As for reach and drop, these dimensions should take into account overall rider height, flexibility, hand size, and component (lever model) choice. Here’s where so many handlebar designers have gotten it so wrong. Pictured below is one of my most hated handlebars, the Ritchey Biomax II, which is in the category of “anatomic bend” handlebars. Notice how sharply the bar bends below the hood, creating a distinctly acute angle. This bend does achieve a short drop but as a consequence the palm of the hand is moved up and back some distance, making the reach to the levers’ controls all but impossible for small hands. Only an adjustable reach feature in the lever can mitigate the problem, but there were no such levers on the market when the bar was originally produced.
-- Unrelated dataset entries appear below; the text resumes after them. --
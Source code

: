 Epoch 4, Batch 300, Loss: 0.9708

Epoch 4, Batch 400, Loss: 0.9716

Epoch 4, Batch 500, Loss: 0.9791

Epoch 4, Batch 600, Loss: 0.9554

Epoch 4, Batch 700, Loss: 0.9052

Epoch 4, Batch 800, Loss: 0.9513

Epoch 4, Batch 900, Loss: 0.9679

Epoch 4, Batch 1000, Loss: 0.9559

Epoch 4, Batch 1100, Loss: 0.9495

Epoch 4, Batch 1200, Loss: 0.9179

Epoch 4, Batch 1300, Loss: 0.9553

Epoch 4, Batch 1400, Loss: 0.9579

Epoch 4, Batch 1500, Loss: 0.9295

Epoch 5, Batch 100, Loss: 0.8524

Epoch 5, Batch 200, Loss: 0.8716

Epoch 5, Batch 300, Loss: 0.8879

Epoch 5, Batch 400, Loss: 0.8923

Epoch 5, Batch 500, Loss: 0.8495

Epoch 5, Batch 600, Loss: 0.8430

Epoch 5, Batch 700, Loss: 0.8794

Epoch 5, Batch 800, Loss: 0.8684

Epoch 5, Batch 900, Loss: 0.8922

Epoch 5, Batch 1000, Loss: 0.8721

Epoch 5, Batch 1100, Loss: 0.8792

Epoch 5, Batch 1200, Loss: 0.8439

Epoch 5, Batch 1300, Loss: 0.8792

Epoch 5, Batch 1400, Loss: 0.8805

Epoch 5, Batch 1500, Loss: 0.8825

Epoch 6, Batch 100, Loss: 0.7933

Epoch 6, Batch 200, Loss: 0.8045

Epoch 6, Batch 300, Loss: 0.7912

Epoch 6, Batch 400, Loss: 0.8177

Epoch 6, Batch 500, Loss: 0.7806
On a handlebar such as this, a rider with small hands can really only use the drops on flat road sections, whereas ideally one would like to be able to use the brakes/shifters in the drops for technical cornering and descents.

Handlebars: Anatomic vs Traditional

Handlebars: Anatomic vs Traditional

Below is a Pro Vibe 7s handlebar in the round bend style (there are also anatomic and compact bend versions). This style of bend does move the palm of the hand down and forward, requiring more flexibility from the rider, but it gives the best access to the controls when on the drops. In the photos I have positioned the lever body high enough to create a flat transition from the ramp of the bar to the hood; in fact the Pro Vibe Round bar is a slight variation from a traditional bend so that it can better achieve that flat transition. This contour is a good goal for comfort when using the tops of the bar near or on the hoods. I have adjusted the reach of the lever blade just enough for my fingertips to securely wrap. Two other bars on the market that have similar modified traditional “round” bends are the 3T Tornova and Fizik’s Cyrano handlebar in the “Snake” bend.

Handlebars: Anatomic vs Traditional

Handlebars: Anatomic vs Traditional

I fit my Redline Conquest Carbon cyclocross bike with the Pro Vibe round bar because the stack of the cyclocross fork puts the bar significantly higher than my road bikes. This is more of an issue with very small frames like mine, where manufacturers generally will slope the top tube higher rather than reduce the already short head tube. My road bikes generally have 105mm-110mm head tubes with integrated/internal headsets atop typical road forks (370mm axle-to-crown). My 48cm size Redline has the same 105mm headtube, but the fork is 25mm taller. The higher position while riding on the hoods makes sense for technical riding offroad but I like that the round bend allows me to get almost as low as my road bikes when I sprint from the drops.

By far the most popular drop shape on the market today is what is referred to as a “compact bend”. A more accurate description would be “variable radius” because it is actually the most straight forward description. The radius of the drop starts out very small below the ramp, which is what allows the lever to have a flat transition to the ramp. But then the radius of the bend smoothly increases as the it descends and curves back, until it is largely straight at the bar end. This allows the rider’s hand to sit closer to the lever blade than it would on an “anatomic” bend, but doesn’t effectively drop as low as a round bend. This style of bend offers the best compromise between reduced reach/drop and access to the lever while in the drops, but even then there are a number of variations within this style. Some like 3T’s Ergonova bar sacrifice lever access for reduced drop (in fact, the Ergonova is my least favourite of compact bends, being the closest of the compacts in shape to the Biomax anatomic). My two favourite compact bend handlebars are the current FSA compacts (Wing Pro Compact, etc) and Deda Elementi (any bar with the”RHM” bend). Both of them have reach measurements in the 75-80mm range and drop of about 130mm.

There are some handlebars out there, such as Bontrager’s VR-S, have even shorter reach/drop measurements (70/120mm for the Bontrager product), though I think that Salsa’s Pro Road Small 2 Bar (76/106mm) is so small that a lever can only sit rather awkwardly on the bar. Specialized makes some “women-specific” handlebars that do in fact have a practical shape for people with small hands.